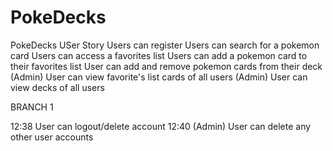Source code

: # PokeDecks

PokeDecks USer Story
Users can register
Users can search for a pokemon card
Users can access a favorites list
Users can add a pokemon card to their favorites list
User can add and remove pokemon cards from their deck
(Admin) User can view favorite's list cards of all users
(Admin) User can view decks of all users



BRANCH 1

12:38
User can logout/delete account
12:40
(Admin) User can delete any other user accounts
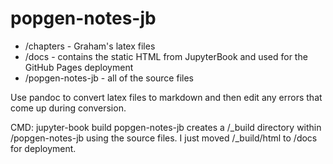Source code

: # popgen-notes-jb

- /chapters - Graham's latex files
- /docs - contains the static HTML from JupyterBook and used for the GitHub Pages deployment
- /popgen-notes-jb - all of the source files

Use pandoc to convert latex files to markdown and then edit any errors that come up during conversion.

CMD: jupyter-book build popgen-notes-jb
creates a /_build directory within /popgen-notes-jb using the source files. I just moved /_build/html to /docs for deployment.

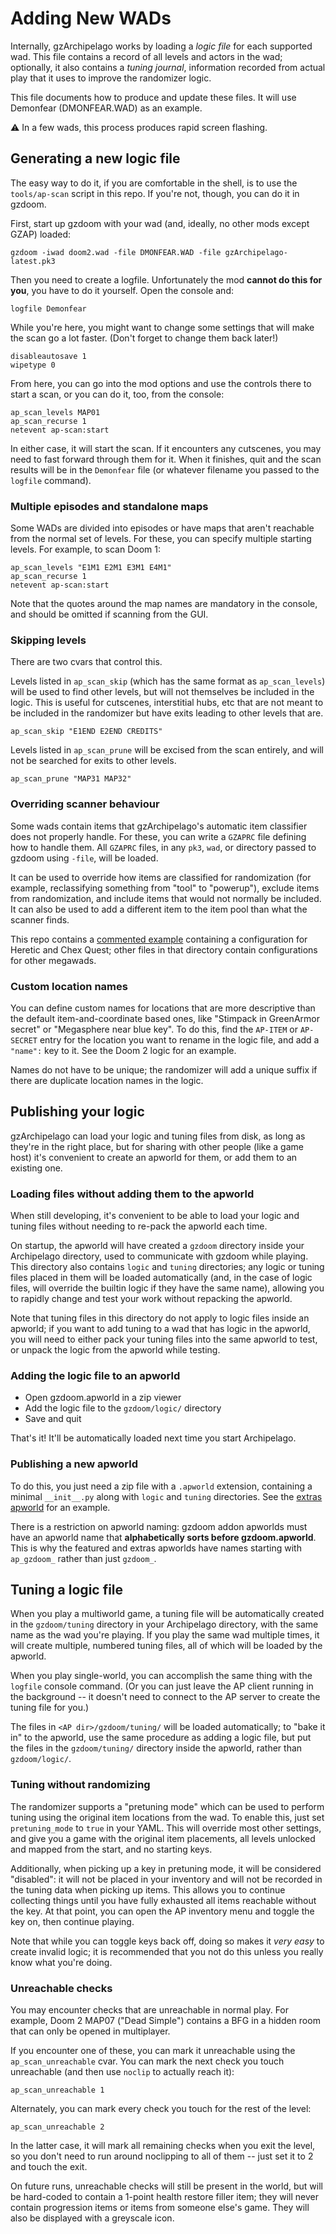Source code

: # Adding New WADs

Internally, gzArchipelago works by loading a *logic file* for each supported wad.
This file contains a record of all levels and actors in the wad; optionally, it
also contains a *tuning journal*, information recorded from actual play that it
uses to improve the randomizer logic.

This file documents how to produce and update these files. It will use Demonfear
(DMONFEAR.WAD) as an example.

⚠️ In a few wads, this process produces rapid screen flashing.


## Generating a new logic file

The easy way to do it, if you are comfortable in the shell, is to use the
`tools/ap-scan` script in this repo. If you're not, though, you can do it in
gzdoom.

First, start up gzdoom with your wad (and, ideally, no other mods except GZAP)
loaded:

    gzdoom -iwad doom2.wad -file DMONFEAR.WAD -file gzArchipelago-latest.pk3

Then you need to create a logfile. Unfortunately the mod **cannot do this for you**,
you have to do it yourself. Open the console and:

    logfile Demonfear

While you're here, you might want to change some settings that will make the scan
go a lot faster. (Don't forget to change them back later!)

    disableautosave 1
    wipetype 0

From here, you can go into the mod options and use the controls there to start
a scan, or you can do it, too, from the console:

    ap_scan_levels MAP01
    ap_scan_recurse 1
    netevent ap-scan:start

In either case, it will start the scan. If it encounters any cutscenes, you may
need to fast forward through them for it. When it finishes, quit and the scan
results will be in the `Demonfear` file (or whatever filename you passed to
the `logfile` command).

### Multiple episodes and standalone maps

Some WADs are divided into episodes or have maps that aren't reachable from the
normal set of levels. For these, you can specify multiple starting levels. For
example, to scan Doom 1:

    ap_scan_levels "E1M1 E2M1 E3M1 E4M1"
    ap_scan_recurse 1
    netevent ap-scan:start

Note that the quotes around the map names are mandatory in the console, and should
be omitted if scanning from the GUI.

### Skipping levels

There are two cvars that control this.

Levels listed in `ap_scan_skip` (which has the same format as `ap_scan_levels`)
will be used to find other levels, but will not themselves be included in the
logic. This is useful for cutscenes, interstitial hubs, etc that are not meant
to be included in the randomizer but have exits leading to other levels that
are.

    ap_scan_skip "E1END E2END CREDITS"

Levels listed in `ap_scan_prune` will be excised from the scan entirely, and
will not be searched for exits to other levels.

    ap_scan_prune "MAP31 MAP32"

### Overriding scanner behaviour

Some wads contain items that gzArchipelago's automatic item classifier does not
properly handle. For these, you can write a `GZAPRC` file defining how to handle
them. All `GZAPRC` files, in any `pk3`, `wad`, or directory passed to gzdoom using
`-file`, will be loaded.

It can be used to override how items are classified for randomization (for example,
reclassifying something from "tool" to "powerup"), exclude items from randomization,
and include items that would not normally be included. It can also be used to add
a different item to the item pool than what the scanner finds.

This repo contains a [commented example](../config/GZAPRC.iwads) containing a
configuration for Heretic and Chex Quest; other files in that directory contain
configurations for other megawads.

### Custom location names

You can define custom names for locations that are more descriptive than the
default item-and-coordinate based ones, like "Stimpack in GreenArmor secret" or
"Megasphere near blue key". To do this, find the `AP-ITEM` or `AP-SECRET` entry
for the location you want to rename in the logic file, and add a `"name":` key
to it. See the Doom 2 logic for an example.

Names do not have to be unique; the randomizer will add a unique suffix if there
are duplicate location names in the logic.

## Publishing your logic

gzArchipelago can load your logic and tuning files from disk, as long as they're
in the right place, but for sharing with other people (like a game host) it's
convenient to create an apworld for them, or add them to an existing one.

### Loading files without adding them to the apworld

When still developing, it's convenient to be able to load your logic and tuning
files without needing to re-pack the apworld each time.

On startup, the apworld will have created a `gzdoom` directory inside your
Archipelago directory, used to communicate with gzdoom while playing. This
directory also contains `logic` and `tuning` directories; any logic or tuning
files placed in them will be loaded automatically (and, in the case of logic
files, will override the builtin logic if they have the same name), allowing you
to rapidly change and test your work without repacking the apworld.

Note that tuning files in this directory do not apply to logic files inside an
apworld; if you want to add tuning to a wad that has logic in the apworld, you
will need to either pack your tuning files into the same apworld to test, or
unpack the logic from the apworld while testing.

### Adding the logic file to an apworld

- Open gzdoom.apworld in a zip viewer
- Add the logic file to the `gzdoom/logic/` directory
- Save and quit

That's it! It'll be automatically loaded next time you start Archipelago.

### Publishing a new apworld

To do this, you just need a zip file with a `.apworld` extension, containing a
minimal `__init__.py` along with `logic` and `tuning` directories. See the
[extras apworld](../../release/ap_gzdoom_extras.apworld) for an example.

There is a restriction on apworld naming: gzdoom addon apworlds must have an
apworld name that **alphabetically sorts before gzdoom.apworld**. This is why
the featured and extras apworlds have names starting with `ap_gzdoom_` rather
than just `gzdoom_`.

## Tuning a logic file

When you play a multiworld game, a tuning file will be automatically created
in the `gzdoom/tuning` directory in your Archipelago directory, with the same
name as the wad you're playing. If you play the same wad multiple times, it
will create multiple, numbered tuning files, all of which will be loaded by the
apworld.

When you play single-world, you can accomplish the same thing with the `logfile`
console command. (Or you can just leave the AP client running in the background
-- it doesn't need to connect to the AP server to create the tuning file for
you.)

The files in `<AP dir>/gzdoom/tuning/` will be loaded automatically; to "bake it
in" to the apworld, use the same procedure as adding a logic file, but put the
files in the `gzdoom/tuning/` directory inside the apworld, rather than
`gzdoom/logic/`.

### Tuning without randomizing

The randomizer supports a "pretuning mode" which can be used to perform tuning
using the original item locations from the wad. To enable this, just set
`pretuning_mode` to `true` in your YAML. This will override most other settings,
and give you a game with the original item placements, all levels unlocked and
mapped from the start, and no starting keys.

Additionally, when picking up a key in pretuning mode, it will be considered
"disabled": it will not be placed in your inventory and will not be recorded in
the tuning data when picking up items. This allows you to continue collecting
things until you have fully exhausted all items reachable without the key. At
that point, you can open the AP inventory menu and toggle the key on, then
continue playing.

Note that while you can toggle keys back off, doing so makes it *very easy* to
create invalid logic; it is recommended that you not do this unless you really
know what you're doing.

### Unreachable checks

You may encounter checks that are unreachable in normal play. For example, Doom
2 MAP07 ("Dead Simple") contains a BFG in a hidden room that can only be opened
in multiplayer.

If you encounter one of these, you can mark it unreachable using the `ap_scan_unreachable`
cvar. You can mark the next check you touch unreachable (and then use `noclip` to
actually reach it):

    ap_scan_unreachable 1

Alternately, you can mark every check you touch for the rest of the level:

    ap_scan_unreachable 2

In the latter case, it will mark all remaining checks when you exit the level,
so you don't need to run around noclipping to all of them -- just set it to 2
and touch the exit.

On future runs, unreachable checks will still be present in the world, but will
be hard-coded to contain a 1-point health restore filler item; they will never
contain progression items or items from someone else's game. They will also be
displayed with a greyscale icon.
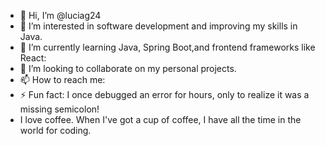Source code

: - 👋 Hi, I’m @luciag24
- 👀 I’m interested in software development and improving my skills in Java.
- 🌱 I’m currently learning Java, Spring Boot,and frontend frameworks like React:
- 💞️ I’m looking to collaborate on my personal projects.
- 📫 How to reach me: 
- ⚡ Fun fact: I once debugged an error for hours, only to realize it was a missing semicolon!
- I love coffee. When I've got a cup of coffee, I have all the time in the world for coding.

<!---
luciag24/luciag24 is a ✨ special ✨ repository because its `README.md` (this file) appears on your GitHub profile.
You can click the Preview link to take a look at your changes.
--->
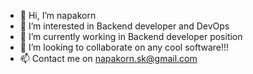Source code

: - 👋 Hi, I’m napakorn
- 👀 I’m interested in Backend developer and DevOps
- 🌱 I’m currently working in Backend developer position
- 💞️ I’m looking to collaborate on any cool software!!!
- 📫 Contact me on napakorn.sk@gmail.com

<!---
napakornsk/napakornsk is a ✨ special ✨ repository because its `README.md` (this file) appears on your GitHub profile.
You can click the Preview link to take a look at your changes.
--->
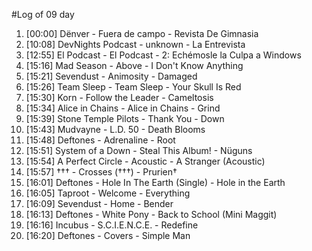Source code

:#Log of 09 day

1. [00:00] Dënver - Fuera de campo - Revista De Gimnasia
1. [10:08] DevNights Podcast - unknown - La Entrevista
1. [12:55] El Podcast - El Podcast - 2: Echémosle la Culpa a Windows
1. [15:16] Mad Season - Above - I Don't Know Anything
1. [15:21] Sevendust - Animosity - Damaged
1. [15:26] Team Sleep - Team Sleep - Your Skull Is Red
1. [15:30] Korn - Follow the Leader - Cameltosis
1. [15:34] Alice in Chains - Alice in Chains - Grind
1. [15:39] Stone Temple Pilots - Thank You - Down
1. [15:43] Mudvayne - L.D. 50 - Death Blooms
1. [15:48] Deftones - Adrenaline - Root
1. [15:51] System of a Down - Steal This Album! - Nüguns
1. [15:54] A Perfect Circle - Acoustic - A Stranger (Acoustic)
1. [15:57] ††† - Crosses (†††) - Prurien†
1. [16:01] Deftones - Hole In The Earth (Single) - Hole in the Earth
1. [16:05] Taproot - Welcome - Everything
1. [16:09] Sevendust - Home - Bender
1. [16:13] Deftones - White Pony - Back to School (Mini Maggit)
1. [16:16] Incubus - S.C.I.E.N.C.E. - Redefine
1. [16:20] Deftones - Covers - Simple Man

———

• EXERCISE DESCRIPTION: Each line with the word "listed" in the records above belongs in the result; copy all of them.

• SOLUTION FOR THIS EXERCISE:
Levels listed in `ap_scan_skip` (which has the same format as `ap_scan_levels`)
Levels listed in `ap_scan_prune` will be excised from the scan entirely, and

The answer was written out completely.